On Sun, 3 Feb 2019 01:08:32 +0100 (CET) "Carlos E. R." <robin.listas@telefonica.net> wrote:
-----BEGIN PGP SIGNED MESSAGE----- Hash: SHA256
El 2019-02-02 a las 22:51 -0000, Dave Howorth escribió:
On Sat, 2 Feb 2019 23:25:27 +0100 Peter Suetterlin <pit@astro.su.se> wrote:
Dave Howorth wrote:
...
Thanks for answering my questions, Peter, and giving me some more to think about. Apologies for all for mnemonic confusion; I meant WLAN rather than WAN, of course.

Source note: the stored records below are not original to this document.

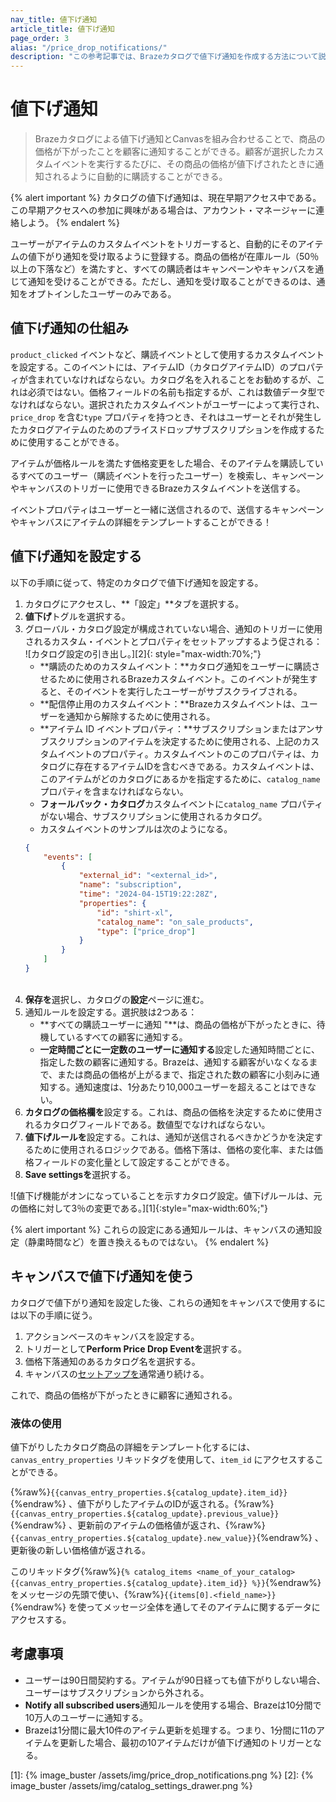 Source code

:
 ```yaml
---
nav_title: 値下げ通知
article_title: 値下げ通知
page_order: 3
alias: "/price_drop_notifications/"
description: "この参考記事では、Brazeカタログで値下げ通知を作成する方法について説明する。"
---
```


# 値下げ通知

> Brazeカタログによる値下げ通知とCanvasを組み合わせることで、商品の価格が下がったことを顧客に通知することができる。顧客が選択したカスタムイベントを実行するたびに、その商品の価格が値下げされたときに通知されるように自動的に購読することができる。

{% alert important %}
カタログの値下げ通知は、現在早期アクセス中である。この早期アクセスへの参加に興味がある場合は、アカウント・マネージャーに連絡しよう。
{% endalert %}

ユーザーがアイテムのカスタムイベントをトリガーすると、自動的にそのアイテムの値下がり通知を受け取るように登録する。商品の価格が在庫ルール（50％以上の下落など）を満たすと、すべての購読者はキャンペーンやキャンバスを通じて通知を受けることができる。ただし、通知を受け取ることができるのは、通知をオプトインしたユーザーのみである。 

## 値下げ通知の仕組み

`product_clicked` イベントなど、購読イベントとして使用するカスタムイベントを設定する。このイベントには、アイテムID（カタログアイテムID）のプロパティが含まれていなければならない。カタログ名を入れることをお勧めするが、これは必須ではない。価格フィールドの名前も指定するが、これは数値データ型でなければならない。選択されたカスタムイベントがユーザーによって実行され、`price_drop` を含む`type` プロパティを持つとき、それはユーザーとそれが発生したカタログアイテムのためのプライスドロップサブスクリプションを作成するために使用することができる。

アイテムが価格ルールを満たす価格変更をした場合、そのアイテムを購読しているすべてのユーザー（購読イベントを行ったユーザー）を検索し、キャンペーンやキャンバスのトリガーに使用できるBrazeカスタムイベントを送信する。

イベントプロパティはユーザーと一緒に送信されるので、送信するキャンペーンやキャンバスにアイテムの詳細をテンプレートすることができる！

## 値下げ通知を設定する

以下の手順に従って、特定のカタログで値下げ通知を設定する。

1. カタログにアクセスし、**「設定」**タブを選択する。<br>
2. **値下げ**トグルを選択する。<br>
3. グローバル・カタログ設定が構成されていない場合、通知のトリガーに使用されるカスタム・イベントとプロパティをセットアップするよう促される：
    <br> ![カタログ設定の引き出し。][2]{: style="max-width:70%;"}
    - **購読のためのカスタムイベント：**カタログ通知をユーザーに購読させるために使用されるBrazeカスタムイベント。このイベントが発生すると、そのイベントを実行したユーザーがサブスクライブされる。
    - **配信停止用のカスタムイベント：**Brazeカスタムイベントは、ユーザーを通知から解除するために使用される。
    - **アイテム ID イベントプロパティ：**サブスクリプションまたはアンサブスクリプションのアイテムを決定するために使用される、上記のカスタムイベントのプロパティ。カスタムイベントのこのプロパティは、カタログに存在するアイテムIDを含むべきである。カスタムイベントは、このアイテムがどのカタログにあるかを指定するために、`catalog_name` プロパティを含まなければならない。
    - **フォールバック・カタログ**カスタムイベントに`catalog_name` プロパティがない場合、サブスクリプションに使用されるカタログ。
    - カスタムイベントのサンプルは次のようになる。
    ```json
    {
        "events": [
            {
                "external_id": "<external_id>",
                "name": "subscription",
                "time": "2024-04-15T19:22:28Z",
                "properties": {
                    "id": "shirt-xl",
                    "catalog_name": "on_sale_products",
                    "type": ["price_drop"]
                }
            }
        ]
    }
    ```
    <br>
4. **保存を**選択し、カタログの**設定**ページに進む。<br>
5. 通知ルールを設定する。選択肢は2つある：
    - **すべての購読ユーザーに通知 "**は、商品の価格が下がったときに、待機しているすべての顧客に通知する。
    - **一定時間ごとに一定数のユーザーに通知する**設定した通知時間ごとに、指定した数の顧客に通知する。Brazeは、通知する顧客がいなくなるまで、または商品の価格が上がるまで、指定された数の顧客に小刻みに通知する。通知速度は、1分あたり10,000ユーザーを超えることはできない。
6. **カタログの価格欄を**設定する。これは、商品の価格を決定するために使用されるカタログフィールドである。数値型でなければならない。<br>
7. **値下げルールを**設定する。これは、通知が送信されるべきかどうかを決定するために使用されるロジックである。価格下落は、価格の変化率、または価格フィールドの変化量として設定することができる。<br>
8. **Save settingsを**選択する。

![値下げ機能がオンになっていることを示すカタログ設定。値下げルールは、元の価格に対して3％の変更である。][1]{:style="max-width:60%;"}

{% alert important %}
これらの設定にある通知ルールは、キャンバスの通知設定（静粛時間など）を置き換えるものではない。
{% endalert %}

## キャンバスで値下げ通知を使う

カタログで値下がり通知を設定した後、これらの通知をキャンバスで使用するには以下の手順に従う。

1. アクションベースのキャンバスを設定する。
2. トリガーとして**Perform Price Drop Eventを**選択する。
3. 価格下落通知のあるカタログ名を選択する。
4. キャンバスの[セットアップを]({{site.baseurl}}/user_guide/engagement_tools/canvas/create_a_canvas/create_a_canvas/)通常通り続ける。

これで、商品の価格が下がったときに顧客に通知される。

### 液体の使用

値下がりしたカタログ商品の詳細をテンプレート化するには、`canvas_entry_properties` リキッドタグを使用して、`item_id` にアクセスすることができる。 

{%raw%}``{{canvas_entry_properties.${catalog_update}.item_id}}``{%endraw%} 、値下がりしたアイテムのIDが返される。{%raw%}``{{canvas_entry_properties.${catalog_update}.previous_value}}``{%endraw%} 、更新前のアイテムの価格値が返され、{%raw%}``{{canvas_entry_properties.${catalog_update}.new_value}}``{%endraw%} 、更新後の新しい価格値が返される。 

このリキッドタグ{%raw%}``{% catalog_items <name_of_your_catalog> {{canvas_entry_properties.${catalog_update}.item_id}} %}}``{%endraw%} をメッセージの先頭で使い、{%raw%}`{{items[0].<field_name>}}`{%endraw%} を使ってメッセージ全体を通してそのアイテムに関するデータにアクセスする。

## 考慮事項

- ユーザーは90日間契約する。アイテムが90日経っても値下がりしない場合、ユーザーはサブスクリプションから外される。
- **Notify all subscribed users**通知ルールを使用する場合、Brazeは10分間で10万人のユーザーに通知する。
- Brazeは1分間に最大10件のアイテム更新を処理する。つまり、1分間に11のアイテムを更新した場合、最初の10アイテムだけが値下げ通知のトリガーとなる。

[1]: {% image_buster /assets/img/price_drop_notifications.png %}
[2]: {% image_buster /assets/img/catalog_settings_drawer.png %}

It's the phones and IoT devices on the network that cause me most concern; I'm not so much worried about the state of my Linux boxes.
The IoT gadgets probably "phone home" to register on some external site. The apps on phones typically connect to this external site, who then tells the gadgets how to react. It is this last aspect which I do not have clear: maybe the gadgets just keep an outgoing connection to the internet server, so they are not affected by any firewall you may setup. If the connection is incoming, then I'm unsure. There are protocols "that just work" but pose a security risk. That's how the latest's attack on the Chromecasts were done.
Connections have to be outgoing. They can't be incoming because of NAT and no open ports on the router; not to mention dynamic IP assignment by my ISP. So there are never any 'designed' incoming connections. And I see no evidence of 'naughty' connections in my router's logs, but then I wouldn't expect to if it were compromised.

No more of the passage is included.